Honestly, I would be telling my own kids off if they left me with theirs doing this, never mind my partner's kids doing this.

He is entitled to peace in his home, and you manage the situation, so it is a gradual change for him and her. At present, you sound like she has a reign of the home, and you expect him to engage.

It would be best if you were a more present parent.
(sorry if this is not what you wanted to hear)

Octavia64 · 24/11/2024 18:30

Alternative perspective:

My children are grown up. They are old enough to have children of their own now.

When you become a parent most people go through a transition. They realise that they need to look after the child they have, and they develop an attachment and a relationship. Some don't - and some leave and some struggle.

Three is, to be blunt, a fairly difficult age. Three year olds are usually loud, they are mobile and so your house has to be safe, and they are not as cute as babies and you also don't get the lovely cuddles that you get from babies,

It's quite possible - quite likely even - that he is shell shocked by how constantly on a three year old is and how little he gets back from her. Parenting is almost by definition putting in vast, vast amounts of effort for very little return from the children. If you are already attached to the child it's not an issue. If you are not.... then you might well wonder why you are doing so much for someone who doesn't seem to appreciate it.

I think you need to have a conversation with him.

He's obviously not a natural parent. He might want to put in the effort and try to become a good parent or he might not.

Flopsythebunny · 24/11/2024 18:31

Dexter77 · 24/11/2024 18:22

Hello, I have been in a similar situation. I took my then 8-y/o daughter to move in with my partner quite early into our relationship - 18 months to be precise - as I was pregnant with his child. The first few weeks were fine, but the year that followed was v tough. He initially tried lots of things with her but if she didn’t react exactly the way he’d imagined he would be disappointed. He ended up giving her the silent treatment often, for instance did not acknowledge her in the morning, eat his breakfast without making her any, wouldn’t say good night to her. As a consequence she naturally felt unloved and unwanted and acted out, she was never properly horrible but would moan or bang a door. She had a lot on her plate, new home, step dad, new sibling, new school. At some point my partner called her names, it was completely out of character but I nearly moved out twice, felt exactly like you.

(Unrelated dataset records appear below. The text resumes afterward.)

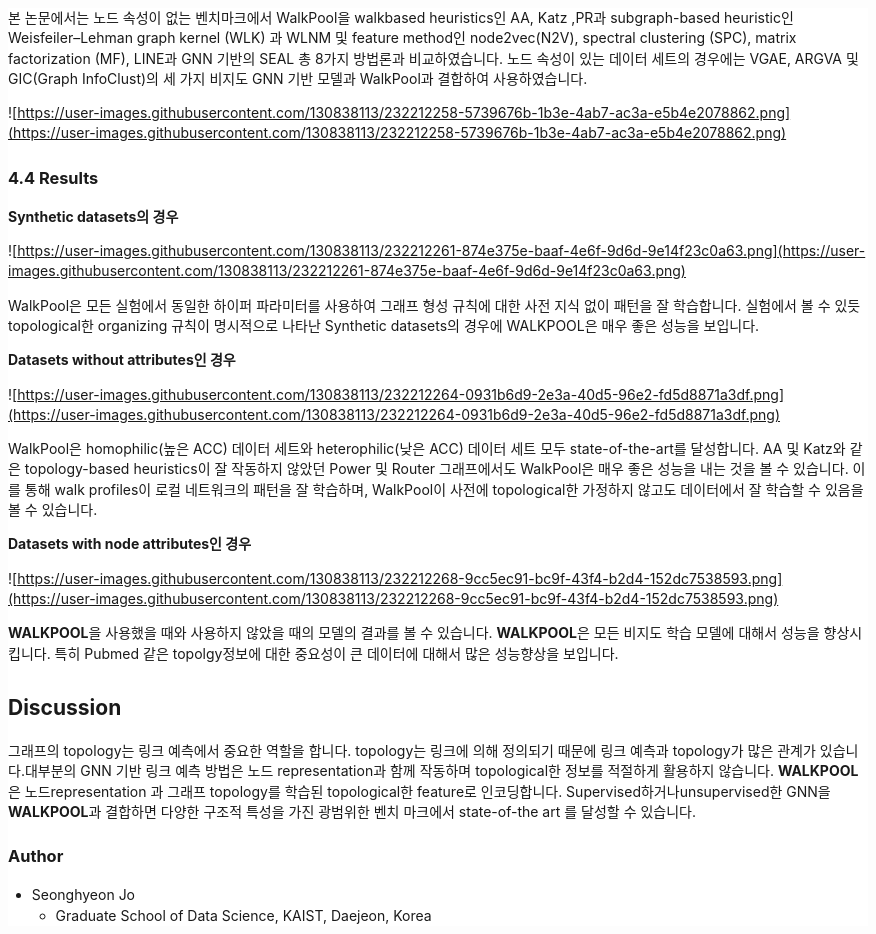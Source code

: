 본 논문에서는 노드 속성이 없는 벤치마크에서 WalkPool을  walkbased heuristics인 AA, Katz ,PR과 subgraph-based heuristic인 Weisfeiler–Lehman graph kernel (WLK) 과 WLNM 및 feature method인 node2vec(N2V), spectral clustering (SPC), matrix factorization (MF), LINE과 GNN 기반의 SEAL 총 8가지 방법론과 비교하였습니다. 노드 속성이 있는 데이터 세트의 경우에는  VGAE, ARGVA 및 GIC(Graph InfoClust)의 세 가지 비지도 GNN 기반 모델과 WalkPool과 결합하여 사용하였습니다.

![https://user-images.githubusercontent.com/130838113/232212258-5739676b-1b3e-4ab7-ac3a-e5b4e2078862.png](https://user-images.githubusercontent.com/130838113/232212258-5739676b-1b3e-4ab7-ac3a-e5b4e2078862.png)

### 4.4 Results

**Synthetic datasets의 경우**

![https://user-images.githubusercontent.com/130838113/232212261-874e375e-baaf-4e6f-9d6d-9e14f23c0a63.png](https://user-images.githubusercontent.com/130838113/232212261-874e375e-baaf-4e6f-9d6d-9e14f23c0a63.png)

WalkPool은 모든 실험에서 동일한 하이퍼 파라미터를 사용하여 그래프 형성 규칙에 대한 사전 지식 없이 패턴을 잘 학습합니다. 실험에서 볼 수 있듯 topological한 organizing 규칙이 명시적으로 나타난 Synthetic datasets의 경우에 WALKPOOL은 매우 좋은 성능을 보입니다.

 

**Datasets without attributes인 경우**

![https://user-images.githubusercontent.com/130838113/232212264-0931b6d9-2e3a-40d5-96e2-fd5d8871a3df.png](https://user-images.githubusercontent.com/130838113/232212264-0931b6d9-2e3a-40d5-96e2-fd5d8871a3df.png)

WalkPool은 homophilic(높은 ACC) 데이터 세트와 heterophilic(낮은 ACC) 데이터 세트 모두 state-of-the-art를 달성합니다. AA 및 Katz와 같은 topology-based heuristics이 잘 작동하지 않았던 Power 및 Router 그래프에서도 WalkPool은 매우 좋은 성능을 내는 것을 볼 수 있습니다.  이를 통해 walk profiles이 로컬 네트워크의 패턴을 잘 학습하며, WalkPool이 사전에 topological한 가정하지 않고도 데이터에서 잘 학습할 수 있음을 볼 수 있습니다.

**Datasets with node attributes인 경우**

![https://user-images.githubusercontent.com/130838113/232212268-9cc5ec91-bc9f-43f4-b2d4-152dc7538593.png](https://user-images.githubusercontent.com/130838113/232212268-9cc5ec91-bc9f-43f4-b2d4-152dc7538593.png)

**WALKPOOL**을 사용했을 때와 사용하지 않았을 때의 모델의 결과를 볼 수 있습니다. **WALKPOOL**은 모든 비지도 학습 모델에 대해서 성능을 향상시킵니다. 특히 Pubmed 같은 topolgy정보에 대한 중요성이 큰 데이터에 대해서 많은 성능향상을 보입니다.

## Discussion

그래프의 topology는  링크 예측에서 중요한 역할을 합니다. topology는 링크에 의해 정의되기 때문에 링크 예측과 topology가 많은 관계가 있습니다.대부분의 GNN 기반 링크 예측 방법은 노드 representation과 함께 작동하며 topological한 정보를 적절하게 활용하지 않습니다. **WALKPOOL**은 노드representation 과 그래프 topology를 학습된 topological한 feature로 인코딩합니다. Supervised하거나unsupervised한 GNN을 **WALKPOOL**과 결합하면 다양한 구조적 특성을 가진 광범위한 벤치 마크에서 state-of-the art 를 달성할 수 있습니다. 

### Author

- Seonghyeon Jo
    - Graduate School of Data Science, KAIST, Daejeon, Korea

And then, I don’t know, things slowly changed. We had lots of talks - I explained how unreasonable he was, he explained that he was an only child and had no experience with children and had only ever lived alone, found it hard to adjust. I told him he had to take responsibility for her and parent her and make her feel wanted in her own home, or we’d leave. Things really improved when they started doing things without me, eg they would walk to school and have a little chat each morning. Go swimming without me. Started having insider jokes I didn’t understand. It’s still not always perfect, as she’s a moody pre-teen these days and he still finds her annoying sometimes, which in fairness she can be. But we are now very happy and I know he wants the best for her, she loves him and is very happy.

All this is to say - I agree with others your partner’s behaviour is concerning, but patchwork life isn’t easy at all, and it often simply requires lots of work, especially if people are sensitive and have high expectations for their life and relationships.
Talking about it all very openly with your partner is a start and perhaps you could see a therapist together?
Good luck OP!

And you forgave him for the way he treated your child?